Go through the records below and restate each one word for word.

———

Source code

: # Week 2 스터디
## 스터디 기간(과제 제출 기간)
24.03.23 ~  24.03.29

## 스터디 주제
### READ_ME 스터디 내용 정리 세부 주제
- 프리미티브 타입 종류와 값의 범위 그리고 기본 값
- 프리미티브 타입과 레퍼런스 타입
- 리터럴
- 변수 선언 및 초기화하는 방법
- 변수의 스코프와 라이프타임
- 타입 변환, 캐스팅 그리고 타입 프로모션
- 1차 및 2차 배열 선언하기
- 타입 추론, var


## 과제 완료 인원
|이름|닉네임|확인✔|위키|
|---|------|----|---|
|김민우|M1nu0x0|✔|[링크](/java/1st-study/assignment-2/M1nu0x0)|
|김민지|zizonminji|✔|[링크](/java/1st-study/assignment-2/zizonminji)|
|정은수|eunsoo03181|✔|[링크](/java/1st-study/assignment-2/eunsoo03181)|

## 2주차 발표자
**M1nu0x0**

———

▶ [FINAL ANSWER]:
Source code

: # Week 2 스터디
## 스터디 기간(과제 제출 기간)
24.03.23 ~  24.03.29

## 스터디 주제
### READ_ME 스터디 내용 정리 세부 주제
- 프리미티브 타입 종류와 값의 범위 그리고 기본 값
- 프리미티브 타입과 레퍼런스 타입
- 리터럴
- 변수 선언 및 초기화하는 방법
- 변수의 스코프와 라이프타임
- 타입 변환, 캐스팅 그리고 타입 프로모션
- 1차 및 2차 배열 선언하기
- 타입 추론, var


## 과제 완료 인원
|이름|닉네임|확인✔|위키|
|---|------|----|---|
|김민우|M1nu0x0|✔|[링크](/java/1st-study/assignment-2/M1nu0x0)|
|김민지|zizonminji|✔|[링크](/java/1st-study/assignment-2/zizonminji)|
|정은수|eunsoo03181|✔|[링크](/java/1st-study/assignment-2/eunsoo03181)|

## 2주차 발표자
**M1nu0x0**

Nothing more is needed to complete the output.